(Data records)
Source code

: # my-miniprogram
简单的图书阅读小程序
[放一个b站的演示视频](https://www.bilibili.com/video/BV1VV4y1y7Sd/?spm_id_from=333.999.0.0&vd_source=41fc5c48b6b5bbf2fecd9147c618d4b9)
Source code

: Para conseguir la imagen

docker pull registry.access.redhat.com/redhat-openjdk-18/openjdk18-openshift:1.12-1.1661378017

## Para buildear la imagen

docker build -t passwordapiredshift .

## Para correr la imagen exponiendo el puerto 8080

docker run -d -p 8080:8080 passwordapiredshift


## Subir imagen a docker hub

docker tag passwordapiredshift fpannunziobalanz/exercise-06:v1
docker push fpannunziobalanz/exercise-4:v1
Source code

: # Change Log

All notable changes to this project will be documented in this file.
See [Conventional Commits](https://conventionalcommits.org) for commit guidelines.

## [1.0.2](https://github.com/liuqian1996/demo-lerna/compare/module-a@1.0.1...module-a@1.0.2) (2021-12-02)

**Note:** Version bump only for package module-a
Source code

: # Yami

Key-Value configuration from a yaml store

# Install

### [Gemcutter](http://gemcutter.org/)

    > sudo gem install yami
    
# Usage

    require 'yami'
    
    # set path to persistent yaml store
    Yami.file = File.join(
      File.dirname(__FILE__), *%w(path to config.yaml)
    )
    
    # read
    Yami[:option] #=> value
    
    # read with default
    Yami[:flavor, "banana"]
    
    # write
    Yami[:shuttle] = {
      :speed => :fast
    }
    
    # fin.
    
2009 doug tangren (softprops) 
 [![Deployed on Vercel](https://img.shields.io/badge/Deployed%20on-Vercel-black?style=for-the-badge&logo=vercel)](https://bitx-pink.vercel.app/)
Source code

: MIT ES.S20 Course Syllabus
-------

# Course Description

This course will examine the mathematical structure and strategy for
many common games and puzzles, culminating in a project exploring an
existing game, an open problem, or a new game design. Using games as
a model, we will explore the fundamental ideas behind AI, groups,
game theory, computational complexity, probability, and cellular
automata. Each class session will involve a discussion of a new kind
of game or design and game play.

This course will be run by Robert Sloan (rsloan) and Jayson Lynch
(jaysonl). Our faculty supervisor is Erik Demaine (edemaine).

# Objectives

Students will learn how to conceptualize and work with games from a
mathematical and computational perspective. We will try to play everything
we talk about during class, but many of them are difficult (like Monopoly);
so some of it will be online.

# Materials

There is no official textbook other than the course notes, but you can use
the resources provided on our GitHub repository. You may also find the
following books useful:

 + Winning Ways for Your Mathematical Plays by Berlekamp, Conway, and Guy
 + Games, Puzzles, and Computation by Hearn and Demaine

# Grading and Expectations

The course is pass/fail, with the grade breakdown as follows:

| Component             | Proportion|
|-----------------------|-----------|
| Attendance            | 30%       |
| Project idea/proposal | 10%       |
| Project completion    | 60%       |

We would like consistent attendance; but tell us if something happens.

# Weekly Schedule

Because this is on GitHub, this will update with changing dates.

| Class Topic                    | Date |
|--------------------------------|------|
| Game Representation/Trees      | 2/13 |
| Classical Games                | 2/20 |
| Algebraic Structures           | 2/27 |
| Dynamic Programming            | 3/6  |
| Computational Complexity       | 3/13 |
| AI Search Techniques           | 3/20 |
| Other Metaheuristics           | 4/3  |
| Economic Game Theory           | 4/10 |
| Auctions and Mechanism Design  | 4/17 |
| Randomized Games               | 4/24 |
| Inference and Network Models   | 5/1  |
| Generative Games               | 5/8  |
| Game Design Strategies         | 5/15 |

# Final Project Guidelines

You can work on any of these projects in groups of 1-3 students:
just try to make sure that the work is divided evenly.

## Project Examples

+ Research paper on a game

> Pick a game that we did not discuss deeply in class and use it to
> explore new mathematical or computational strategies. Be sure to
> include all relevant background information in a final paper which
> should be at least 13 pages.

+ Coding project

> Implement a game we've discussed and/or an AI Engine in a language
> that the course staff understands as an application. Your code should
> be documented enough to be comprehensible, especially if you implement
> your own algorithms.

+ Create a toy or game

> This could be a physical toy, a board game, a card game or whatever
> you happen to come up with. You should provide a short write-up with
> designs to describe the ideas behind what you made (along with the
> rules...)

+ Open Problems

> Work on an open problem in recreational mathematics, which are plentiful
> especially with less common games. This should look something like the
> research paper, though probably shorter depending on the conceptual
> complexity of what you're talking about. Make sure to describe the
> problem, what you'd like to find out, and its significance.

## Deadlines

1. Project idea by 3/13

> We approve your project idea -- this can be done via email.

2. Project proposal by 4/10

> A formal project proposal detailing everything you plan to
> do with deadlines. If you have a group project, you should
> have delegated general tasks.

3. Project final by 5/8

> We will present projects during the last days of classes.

==

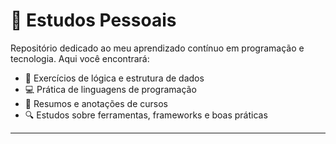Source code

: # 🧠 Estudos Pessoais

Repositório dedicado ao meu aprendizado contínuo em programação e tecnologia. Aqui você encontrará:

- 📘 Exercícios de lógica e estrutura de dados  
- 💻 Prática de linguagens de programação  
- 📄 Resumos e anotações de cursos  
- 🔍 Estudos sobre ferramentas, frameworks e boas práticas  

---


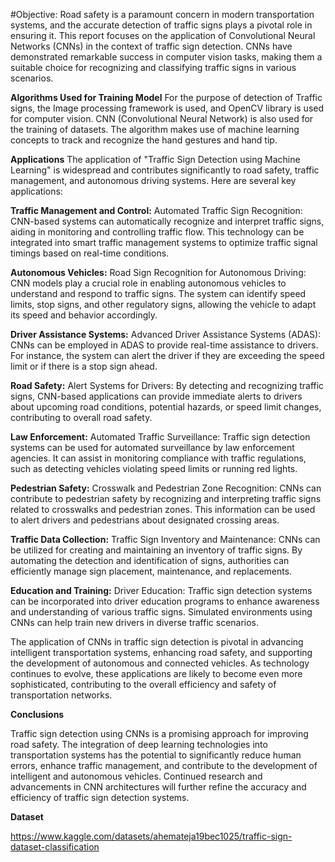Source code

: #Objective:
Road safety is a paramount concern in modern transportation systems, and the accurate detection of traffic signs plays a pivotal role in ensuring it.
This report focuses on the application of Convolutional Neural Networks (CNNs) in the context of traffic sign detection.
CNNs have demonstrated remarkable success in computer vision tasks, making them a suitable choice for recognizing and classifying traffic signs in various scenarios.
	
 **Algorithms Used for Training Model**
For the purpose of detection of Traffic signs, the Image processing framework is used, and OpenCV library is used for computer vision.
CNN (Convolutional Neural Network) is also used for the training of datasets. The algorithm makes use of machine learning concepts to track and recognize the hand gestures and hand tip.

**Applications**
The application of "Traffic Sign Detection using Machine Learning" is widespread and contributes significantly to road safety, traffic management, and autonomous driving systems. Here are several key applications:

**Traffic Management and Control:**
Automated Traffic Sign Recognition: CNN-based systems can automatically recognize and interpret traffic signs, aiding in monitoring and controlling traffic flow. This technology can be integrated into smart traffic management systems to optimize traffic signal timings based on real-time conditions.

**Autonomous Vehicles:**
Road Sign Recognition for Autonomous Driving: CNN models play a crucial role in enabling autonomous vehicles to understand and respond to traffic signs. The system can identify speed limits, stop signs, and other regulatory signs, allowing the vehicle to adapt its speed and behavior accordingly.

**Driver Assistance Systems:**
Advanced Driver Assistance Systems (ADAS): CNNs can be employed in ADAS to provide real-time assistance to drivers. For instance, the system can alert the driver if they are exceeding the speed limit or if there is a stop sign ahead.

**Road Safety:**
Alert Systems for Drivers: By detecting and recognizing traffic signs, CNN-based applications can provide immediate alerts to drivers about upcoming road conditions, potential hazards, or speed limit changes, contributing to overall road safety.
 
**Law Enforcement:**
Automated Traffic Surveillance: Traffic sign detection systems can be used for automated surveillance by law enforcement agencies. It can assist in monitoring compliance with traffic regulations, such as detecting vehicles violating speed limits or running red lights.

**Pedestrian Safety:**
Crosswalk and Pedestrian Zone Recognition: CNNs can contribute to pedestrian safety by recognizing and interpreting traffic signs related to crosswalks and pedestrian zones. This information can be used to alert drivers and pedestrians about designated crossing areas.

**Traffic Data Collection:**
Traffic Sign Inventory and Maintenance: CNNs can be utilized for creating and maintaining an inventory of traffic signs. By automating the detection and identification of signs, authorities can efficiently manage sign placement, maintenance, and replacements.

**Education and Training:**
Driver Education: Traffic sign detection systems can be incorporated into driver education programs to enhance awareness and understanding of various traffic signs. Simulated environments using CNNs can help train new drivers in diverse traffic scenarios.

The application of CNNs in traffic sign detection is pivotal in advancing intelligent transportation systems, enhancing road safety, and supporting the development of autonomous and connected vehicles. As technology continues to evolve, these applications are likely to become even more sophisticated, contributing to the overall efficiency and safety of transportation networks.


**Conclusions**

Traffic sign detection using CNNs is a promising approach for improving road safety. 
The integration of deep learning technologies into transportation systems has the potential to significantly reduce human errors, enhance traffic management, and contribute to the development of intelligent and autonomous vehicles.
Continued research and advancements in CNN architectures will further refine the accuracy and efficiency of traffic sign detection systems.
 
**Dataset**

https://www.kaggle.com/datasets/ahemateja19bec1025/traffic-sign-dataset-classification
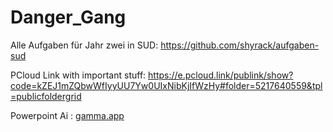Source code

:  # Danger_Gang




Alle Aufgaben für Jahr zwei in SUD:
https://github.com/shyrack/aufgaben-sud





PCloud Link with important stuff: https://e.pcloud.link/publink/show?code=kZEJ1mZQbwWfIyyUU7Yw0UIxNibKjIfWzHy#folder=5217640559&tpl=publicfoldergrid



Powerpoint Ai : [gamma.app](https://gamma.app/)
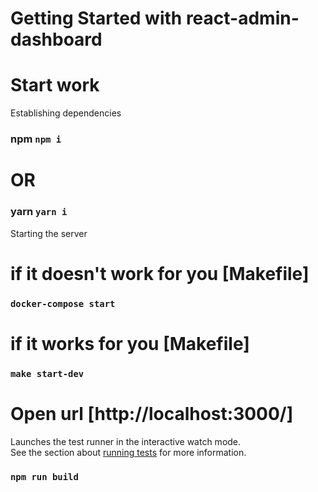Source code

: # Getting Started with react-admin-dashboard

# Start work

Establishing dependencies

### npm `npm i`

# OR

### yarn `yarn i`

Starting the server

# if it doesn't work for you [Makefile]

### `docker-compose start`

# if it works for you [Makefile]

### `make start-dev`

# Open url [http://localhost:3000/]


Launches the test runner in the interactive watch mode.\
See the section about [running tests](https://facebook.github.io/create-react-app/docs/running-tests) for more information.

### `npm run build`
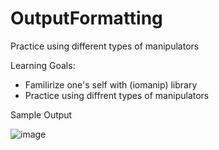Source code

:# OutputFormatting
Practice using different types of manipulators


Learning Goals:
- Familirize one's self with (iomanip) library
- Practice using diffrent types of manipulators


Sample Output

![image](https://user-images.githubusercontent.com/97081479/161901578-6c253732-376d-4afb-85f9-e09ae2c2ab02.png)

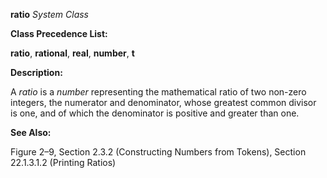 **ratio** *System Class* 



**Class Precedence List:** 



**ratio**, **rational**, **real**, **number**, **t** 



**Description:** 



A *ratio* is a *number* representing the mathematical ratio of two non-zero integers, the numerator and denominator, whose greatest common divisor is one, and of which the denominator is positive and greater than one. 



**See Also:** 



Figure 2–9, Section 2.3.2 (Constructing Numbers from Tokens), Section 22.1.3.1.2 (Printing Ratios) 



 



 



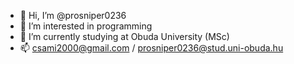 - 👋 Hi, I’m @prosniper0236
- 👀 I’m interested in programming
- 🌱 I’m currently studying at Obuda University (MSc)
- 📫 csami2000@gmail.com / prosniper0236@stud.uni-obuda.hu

==

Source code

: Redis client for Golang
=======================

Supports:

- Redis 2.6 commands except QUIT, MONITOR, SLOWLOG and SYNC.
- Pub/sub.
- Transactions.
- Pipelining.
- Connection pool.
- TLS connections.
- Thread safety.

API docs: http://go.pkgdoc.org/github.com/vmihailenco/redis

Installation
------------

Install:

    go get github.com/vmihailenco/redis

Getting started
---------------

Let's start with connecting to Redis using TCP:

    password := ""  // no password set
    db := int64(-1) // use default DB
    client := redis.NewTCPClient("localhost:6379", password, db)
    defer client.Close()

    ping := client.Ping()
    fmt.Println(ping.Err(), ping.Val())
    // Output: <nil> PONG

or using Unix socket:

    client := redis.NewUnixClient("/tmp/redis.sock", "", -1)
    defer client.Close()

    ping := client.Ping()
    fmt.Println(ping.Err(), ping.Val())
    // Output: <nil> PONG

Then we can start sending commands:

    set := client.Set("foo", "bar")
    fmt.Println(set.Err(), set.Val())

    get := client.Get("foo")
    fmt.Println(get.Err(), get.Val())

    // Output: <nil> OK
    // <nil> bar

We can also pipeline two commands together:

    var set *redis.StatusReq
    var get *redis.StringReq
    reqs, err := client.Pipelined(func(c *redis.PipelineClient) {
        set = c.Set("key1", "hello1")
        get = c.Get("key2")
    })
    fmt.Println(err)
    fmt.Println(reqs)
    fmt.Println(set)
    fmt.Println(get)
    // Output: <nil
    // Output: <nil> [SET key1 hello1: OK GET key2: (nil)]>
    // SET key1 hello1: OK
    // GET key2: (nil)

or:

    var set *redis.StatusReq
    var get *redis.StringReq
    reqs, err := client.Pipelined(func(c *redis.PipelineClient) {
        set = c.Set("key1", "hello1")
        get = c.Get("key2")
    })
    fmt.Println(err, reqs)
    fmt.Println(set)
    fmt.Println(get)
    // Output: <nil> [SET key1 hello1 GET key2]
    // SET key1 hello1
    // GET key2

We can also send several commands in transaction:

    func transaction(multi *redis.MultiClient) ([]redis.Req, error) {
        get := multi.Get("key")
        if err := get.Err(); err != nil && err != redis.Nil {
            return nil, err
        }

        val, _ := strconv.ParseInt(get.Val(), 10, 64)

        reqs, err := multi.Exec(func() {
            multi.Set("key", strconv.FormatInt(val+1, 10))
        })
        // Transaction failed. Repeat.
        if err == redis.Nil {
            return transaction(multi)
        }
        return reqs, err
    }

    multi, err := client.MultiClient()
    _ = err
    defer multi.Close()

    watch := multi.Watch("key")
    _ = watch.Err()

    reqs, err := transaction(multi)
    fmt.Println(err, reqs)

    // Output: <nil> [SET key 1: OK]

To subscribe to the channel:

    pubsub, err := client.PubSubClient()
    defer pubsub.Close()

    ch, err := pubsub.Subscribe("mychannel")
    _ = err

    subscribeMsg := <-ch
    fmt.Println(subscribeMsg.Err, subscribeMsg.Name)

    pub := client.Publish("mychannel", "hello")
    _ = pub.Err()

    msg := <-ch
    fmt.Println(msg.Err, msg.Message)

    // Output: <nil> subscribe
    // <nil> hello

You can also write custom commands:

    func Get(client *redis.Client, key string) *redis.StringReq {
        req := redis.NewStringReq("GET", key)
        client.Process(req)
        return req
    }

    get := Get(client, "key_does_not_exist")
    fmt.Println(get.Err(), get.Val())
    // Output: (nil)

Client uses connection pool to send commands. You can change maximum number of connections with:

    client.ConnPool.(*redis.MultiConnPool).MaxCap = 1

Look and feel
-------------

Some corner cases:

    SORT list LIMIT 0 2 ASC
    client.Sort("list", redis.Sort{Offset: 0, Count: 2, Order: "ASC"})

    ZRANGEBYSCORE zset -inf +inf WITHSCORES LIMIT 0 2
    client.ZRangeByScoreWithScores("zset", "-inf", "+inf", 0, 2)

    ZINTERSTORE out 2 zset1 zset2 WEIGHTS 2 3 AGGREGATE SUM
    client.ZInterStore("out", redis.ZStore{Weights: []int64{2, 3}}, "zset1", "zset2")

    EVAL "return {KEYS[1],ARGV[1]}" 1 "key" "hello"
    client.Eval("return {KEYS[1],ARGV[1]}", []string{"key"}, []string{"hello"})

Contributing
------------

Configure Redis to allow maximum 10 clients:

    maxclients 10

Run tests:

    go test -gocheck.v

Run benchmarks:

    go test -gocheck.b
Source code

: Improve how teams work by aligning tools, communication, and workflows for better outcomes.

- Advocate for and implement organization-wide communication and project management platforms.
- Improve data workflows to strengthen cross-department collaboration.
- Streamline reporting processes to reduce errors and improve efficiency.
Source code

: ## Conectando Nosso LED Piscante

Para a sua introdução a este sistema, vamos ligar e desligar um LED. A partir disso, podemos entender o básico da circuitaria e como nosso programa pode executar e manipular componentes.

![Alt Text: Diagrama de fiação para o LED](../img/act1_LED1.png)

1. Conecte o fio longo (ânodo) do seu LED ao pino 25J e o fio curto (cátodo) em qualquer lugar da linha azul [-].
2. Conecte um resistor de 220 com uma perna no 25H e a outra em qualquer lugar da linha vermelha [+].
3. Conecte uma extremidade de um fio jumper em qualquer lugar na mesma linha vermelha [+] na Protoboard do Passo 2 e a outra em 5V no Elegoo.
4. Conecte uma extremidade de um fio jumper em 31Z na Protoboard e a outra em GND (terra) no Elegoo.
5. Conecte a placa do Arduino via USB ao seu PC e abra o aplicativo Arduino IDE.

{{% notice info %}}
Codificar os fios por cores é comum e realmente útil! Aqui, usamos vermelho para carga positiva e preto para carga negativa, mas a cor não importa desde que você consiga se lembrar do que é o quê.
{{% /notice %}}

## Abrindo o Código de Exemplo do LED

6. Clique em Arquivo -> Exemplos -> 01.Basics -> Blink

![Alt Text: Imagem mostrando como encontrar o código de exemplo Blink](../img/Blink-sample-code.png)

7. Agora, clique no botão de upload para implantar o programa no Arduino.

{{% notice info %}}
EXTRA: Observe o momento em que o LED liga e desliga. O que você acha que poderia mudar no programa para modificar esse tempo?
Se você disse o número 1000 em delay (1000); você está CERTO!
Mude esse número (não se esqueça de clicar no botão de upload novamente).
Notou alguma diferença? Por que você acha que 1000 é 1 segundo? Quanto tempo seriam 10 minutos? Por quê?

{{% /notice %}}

WORK INSTRUCTIONS
Give back exactly the lines above starting at the line where "Then we can" appears and ending at the line where "You can also" appears, both included, with no other lines.

TASK SOLUTION
Then we can start sending commands:

    set := client.Set("foo", "bar")
    fmt.Println(set.Err(), set.Val())

    get := client.Get("foo")
    fmt.Println(get.Err(), get.Val())

    // Output: <nil> OK
    // <nil> bar

We can also pipeline two commands together:

    var set *redis.StatusReq
    var get *redis.StringReq
    reqs, err := client.Pipelined(func(c *redis.PipelineClient) {
        set = c.Set("key1", "hello1")
        get = c.Get("key2")
    })
    fmt.Println(err)
    fmt.Println(reqs)
    fmt.Println(set)
    fmt.Println(get)
    // Output: <nil
    // Output: <nil> [SET key1 hello1: OK GET key2: (nil)]>
    // SET key1 hello1: OK
    // GET key2: (nil)

or:

    var set *redis.StatusReq
    var get *redis.StringReq
    reqs, err := client.Pipelined(func(c *redis.PipelineClient) {
        set = c.Set("key1", "hello1")
        get = c.Get("key2")
    })
    fmt.Println(err, reqs)
    fmt.Println(set)
    fmt.Println(get)
    // Output: <nil> [SET key1 hello1 GET key2]
    // SET key1 hello1
    // GET key2

We can also send several commands in transaction:

    func transaction(multi *redis.MultiClient) ([]redis.Req, error) {
        get := multi.Get("key")
        if err := get.Err(); err != nil && err != redis.Nil {
            return nil, err
        }

        val, _ := strconv.ParseInt(get.Val(), 10, 64)

        reqs, err := multi.Exec(func() {
            multi.Set("key", strconv.FormatInt(val+1, 10))
        })
        // Transaction failed. Repeat.
        if err == redis.Nil {
            return transaction(multi)
        }
        return reqs, err
    }

    multi, err := client.MultiClient()
    _ = err
    defer multi.Close()

    watch := multi.Watch("key")
    _ = watch.Err()

    reqs, err := transaction(multi)
    fmt.Println(err, reqs)

    // Output: <nil> [SET key 1: OK]

To subscribe to the channel:

    pubsub, err := client.PubSubClient()
    defer pubsub.Close()

    ch, err := pubsub.Subscribe("mychannel")
    _ = err

    subscribeMsg := <-ch
    fmt.Println(subscribeMsg.Err, subscribeMsg.Name)

    pub := client.Publish("mychannel", "hello")
    _ = pub.Err()

    msg := <-ch
    fmt.Println(msg.Err, msg.Message)

    // Output: <nil> subscribe
    // <nil> hello

You can also write custom commands:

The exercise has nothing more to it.